## [YOUR ASSIGNMENT]
In the entries below, find the line with "- Base Damage: equal to the" and the line with "- Weapon Strength: all hand". Return those two lines and all lines between them, exactly.

## [DATA IN THIS EXERCISE]
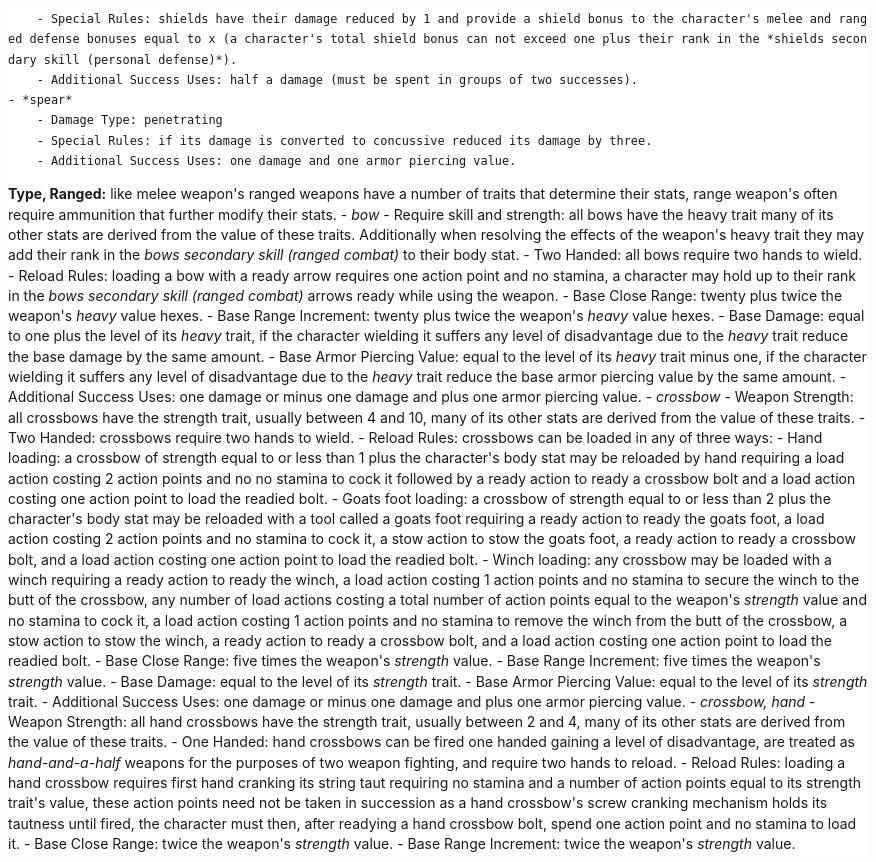         - Special Rules: shields have their damage reduced by 1 and provide a shield bonus to the character's melee and ranged defense bonuses equal to x (a character's total shield bonus can not exceed one plus their rank in the *shields secondary skill (personal defense)*).
        - Additional Success Uses: half a damage (must be spent in groups of two successes).
    - *spear*
        - Damage Type: penetrating
        - Special Rules: if its damage is converted to concussive reduced its damage by three.
        - Additional Success Uses: one damage and one armor piercing value.
**Type, Ranged:** like melee weapon's ranged weapons have a number of traits that determine their stats, range weapon's often require ammunition that further modify their stats.
    - *bow*
      - Require skill and strength: all bows have the heavy trait many of its other stats are derived from the value of these traits. Additionally when resolving the effects of the weapon's heavy trait they may add their rank in the *bows secondary skill (ranged combat)* to their body stat.
      - Two Handed: all bows require two hands to wield.
      - Reload Rules: loading a bow with a ready arrow requires one action point and no stamina, a character may hold up to their rank in the *bows secondary skill (ranged combat)* arrows ready while using the weapon.
      - Base Close Range: twenty plus twice the weapon's *heavy* value hexes.
      - Base Range Increment: twenty plus twice the weapon's *heavy* value hexes.
      - Base Damage: equal to one plus the level of its *heavy* trait, if the character wielding it suffers any level of disadvantage due to the *heavy* trait reduce the base damage by the same amount.
      - Base Armor Piercing Value: equal to the level of its *heavy* trait minus one, if the character wielding it suffers any level of disadvantage due to the *heavy* trait reduce the base armor piercing value by the same amount.
      - Additional Success Uses: one damage or minus one damage and plus one armor piercing value.
    - *crossbow*
      - Weapon Strength: all crossbows have the strength trait, usually between 4 and 10, many of its other stats are derived from the value of these traits.
      - Two Handed: crossbows require two hands to wield.
      - Reload Rules: crossbows can be loaded in any of three ways:
        - Hand loading: a crossbow of strength equal to or less than 1 plus the character's body stat may be reloaded by hand requiring a load action costing 2 action points and no no stamina to cock it followed by a ready action to ready a crossbow bolt and a load action costing one action point to load the readied bolt.
        - Goats foot loading: a crossbow of strength equal to or less than 2 plus the character's body stat may be reloaded with a tool called a goats foot requiring a ready action to ready the goats foot, a load action costing 2 action points and no stamina to cock it, a stow action to stow the goats foot, a ready action to ready a crossbow bolt, and a load action costing one action point to load the readied bolt.
        - Winch loading: any crossbow may be loaded with a winch requiring a ready action to ready the winch, a load action costing 1 action points and no stamina to secure the winch to the butt of the crossbow, any number of load actions costing a total number of action points equal to the weapon's *strength* value and no stamina to cock it, a load action costing 1 action points and no stamina to remove the winch from the butt of the crossbow, a stow action to stow the winch, a ready action to ready a crossbow bolt, and a load action costing one action point to load the readied bolt.
      - Base Close Range: five times the weapon's *strength* value.
      - Base Range Increment: five times the weapon's *strength* value.
      - Base Damage: equal to the level of its *strength* trait.
      - Base Armor Piercing Value: equal to the level of its *strength* trait.
      - Additional Success Uses: one damage or minus one damage and plus one armor piercing value.
    - *crossbow, hand*
      - Weapon Strength: all hand crossbows have the strength trait, usually between 2 and 4, many of its other stats are derived from the value of these traits.
      - One Handed: hand crossbows can be fired one handed gaining a level of disadvantage, are treated as *hand-and-a-half* weapons for the purposes of two weapon fighting, and require two hands to reload.
      - Reload Rules: loading a hand crossbow requires first hand cranking its string taut requiring no stamina and a number of action points equal to its strength trait's value, these action points need not be taken in succession as a hand crossbow's screw cranking mechanism holds its tautness until fired, the character must then, after readying a hand crossbow bolt, spend one action point and no stamina to load it.
      - Base Close Range: twice the weapon's *strength* value.
      - Base Range Increment: twice the weapon's *strength* value.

## [YOUR SOLUTION]
      - Base Damage: equal to the level of its *strength* trait.
      - Base Armor Piercing Value: equal to the level of its *strength* trait.
      - Additional Success Uses: one damage or minus one damage and plus one armor piercing value.
    - *crossbow, hand*
      - Weapon Strength: all hand crossbows have the strength trait, usually between 2 and 4, many of its other stats are derived from the value of these traits.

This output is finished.